All too often in an election year, we hear that government should be run like a business.

And all too often, we don’t unpack all the conflicting realities represented in that statement.

If that means efficiency in day-to-day operations, that makes a lot of sense. And one way that government often lags is in technology, because it’s not politically sexy to spend millions upon millions to upgrade computers and train staff — the way businesses do all the time.


There are happy exceptions: In Congress, U.S. Rep. Garret Graves, R-Baton Rouge, has pushed for a more consumer-friendly and cost-effective approach, particularly for the Federal Emergency Management Agency that Louisiana families turn to for help when hurricanes strike

But government isn’t a business, in part because its time horizon for payoff of its investments is much longer than that of the private sector.

An example drawn from government work that enjoys almost universal support across the political spectrum: foster parenting and adoption.

Despite the many and valuable contributions of churches and nonprofit organizations, the problems of dysfunctional families often require a commitment from government.

It is time-consuming and legally difficult for an agency to become involved with the lives of young people, who may be neglected or abused. Although agencies, public or nonprofit, will do what they can to keep families together, sometimes that is simply not in the interest of children.

Identifying and supporting a quality foster home for children in crisis falls principally on the state Department of Children and Family Services. Its investments in that process are just the kind of critical long-term commitments that a private business simply is not equipped to make.

But what is more important?

The agency was left in a mess by budget cuts in the administration of former Gov. Bobby Jindal, but some money has been restored under Gov. John Bel Edwards. Some of its tottering vehicles have been replaced, but its computer systems still need a lot of work.

And these are investments, those that reflect a business sense. But the payoff is down the road.

Similarly, we heard often this year of the importance of early childhood education and the need for Louisiana’s investments in programs for the youngest of our citizens. The long-term payoff from those programs is acclaimed by economists.

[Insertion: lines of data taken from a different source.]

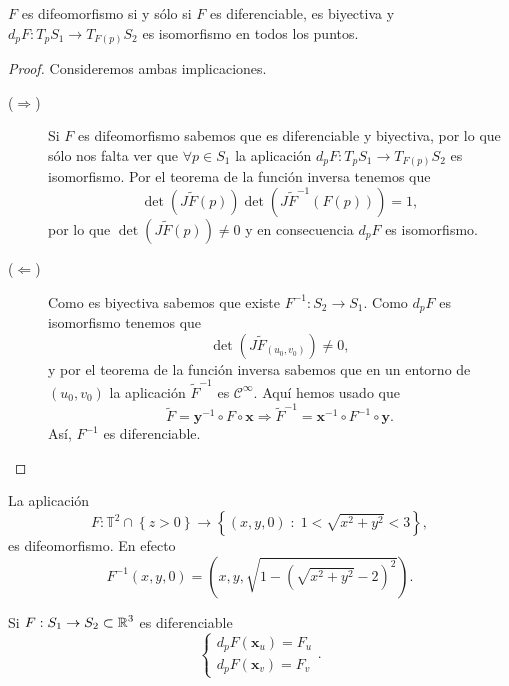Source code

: \begin{prop}
$\displaystyle F $ es difeomorfismo si y sólo si $\displaystyle F $ es diferenciable, es biyectiva y $\displaystyle d _{p}F : T_{p}S_{1} \to T_{F\left(p\right)}S_{2}$ es isomorfismo en todos los puntos. 
\end{prop}
\begin{proof}
Consideremos ambas implicaciones. 
\begin{description}
	\item[($\displaystyle \Rightarrow $)] Si $\displaystyle F $ es difeomorfismo sabemos que es diferenciable y biyectiva, por lo que sólo nos falta ver que $\displaystyle \forall p \in S_{1} $ la aplicación $\displaystyle d _{p}F : T_{p}S_{1}\to T_{F\left(p\right)}S_{2} $ es isomorfismo.
		Por el teorema de la función inversa tenemos que 
		\[\det\left(J\tilde{F}\left(p\right)\right) \det\left(J\tilde{F}^{-1}\left(F\left(p\right)\right)\right)=1 ,\]
		por lo que $\displaystyle \det\left(J\tilde{F}\left(p\right)\right)\neq 0 $ y en consecuencia $\displaystyle d _{p}F $ es isomorfismo. 
\item[($\displaystyle \Leftarrow $)] Como es biyectiva sabemos que existe $\displaystyle F^{-1} : S_{2} \to S_{1} $. Como $\displaystyle d _{p}F $ es isomorfismo tenemos que 
	\[\det\left(J\tilde{F}_{\left(u_{0}, v_{0}\right)}\right)\neq 0 ,\]
	y por el teorema de la función inversa sabemos que en un entorno de $\displaystyle \left(u_{0}, v_{0}\right) $ la aplicación $\displaystyle \tilde{F}^{-1} $ es $\displaystyle \mathcal{C}^{\infty} $. Aquí hemos usado que 
	\[\tilde{F} = \textbf{y} ^{-1}\circ F \circ \textbf{x} \Rightarrow \tilde{F}^{-1} = \textbf{x} ^{-1}\circ F^{-1} \circ \textbf{y}  .\]
	Así, $\displaystyle F^{-1} $ es diferenciable.
\end{description}
\end{proof}
\begin{eg}
La aplicación
\[ F : \mathbb{T}^{2} \cap \left\{ z > 0\right\} \to \left\{ \left(x,y,0\right) \; : \; 1 < \sqrt{x^{2} +y^{2}} < 3\right\}  ,\]
es difeomorfismo. En efecto
\[F^{-1}\left(x,y,0\right)=\left(x,y,\sqrt{1-\left(\sqrt{x^{2}+y^{2}}-2\right)^{2}}\right) .\]
\end{eg}
\begin{colorary}
Si $\displaystyle F : S_{1}\to S_{2}\subset \mathbb{R}^{3} $ es diferenciable
\[
\begin{cases}
d _{p}F\left( \textbf{x} _{u}\right) = F_{u} \\
d _{p}F\left( \textbf{x} _{v}\right) = F_{v}
\end{cases}
.\]
\end{colorary}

In DCFS cases, even more expensive interventions involve children orphaned or separated from their parents for other reasons.

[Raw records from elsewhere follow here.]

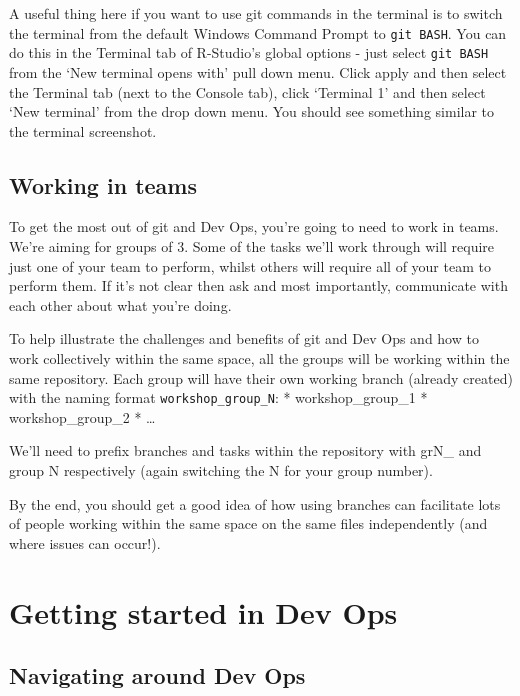 \documentclass[
  12pt,
]{article}
\begin{document}
A useful thing here if you want to use git commands in the terminal is
to switch the terminal from the default Windows Command Prompt to
\texttt{git\ BASH}. You can do this in the Terminal tab of R-Studio's
global options - just select \texttt{git\ BASH} from the `New terminal
opens with' pull down menu. Click apply and then select the Terminal tab
(next to the Console tab), click `Terminal 1' and then select `New
terminal' from the drop down menu. You should see something similar to
the terminal screenshot.

\hypertarget{working-in-teams}{%
\subsection{Working in teams}\label{working-in-teams}}

To get the most out of git and Dev Ops, you're going to need to work in
teams. We're aiming for groups of 3. Some of the tasks we'll work
through will require just one of your team to perform, whilst others
will require all of your team to perform them. If it's not clear then
ask and most importantly, communicate with each other about what you're
doing.

To help illustrate the challenges and benefits of git and Dev Ops and
how to work collectively within the same space, all the groups will be
working within the same repository. Each group will have their own
working branch (already created) with the naming format
\texttt{workshop\_group\_N}: * workshop\_group\_1 * workshop\_group\_2 *
\ldots{}

We'll need to prefix branches and tasks within the repository with grN\_
and group N respectively (again switching the N for your group number).

By the end, you should get a good idea of how using branches can
facilitate lots of people working within the same space on the same
files independently (and where issues can occur!).

\newpage

\hypertarget{getting-started-in-dev-ops}{%
\section{Getting started in Dev Ops}\label{getting-started-in-dev-ops}}

\hypertarget{navigating-around-dev-ops}{%
\subsection{Navigating around Dev Ops}\label{navigating-around-dev-ops}}
\end{document}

When the agency is a success, there is a real payoff.

In the 2019 federal fiscal year, which ended Sept. 30, 893 children were adopted from foster care in Louisiana. That does not include the much larger number of children who are supported by the agency and its numerous nonprofit partners who have embarked on a multiyear project to help foster families and provide a path to adulthood that leads to healthier and happier lives.

DCFS and Secretary Marketa Garner Walters have received national recognition for this work.

No business takes on a complex and challenging issue like this, when the payoff is far down the road. But like many other things that government does, Louisiana needs long-term investments in its future dividends, not least the smiling faces of the young who become part of a loving home.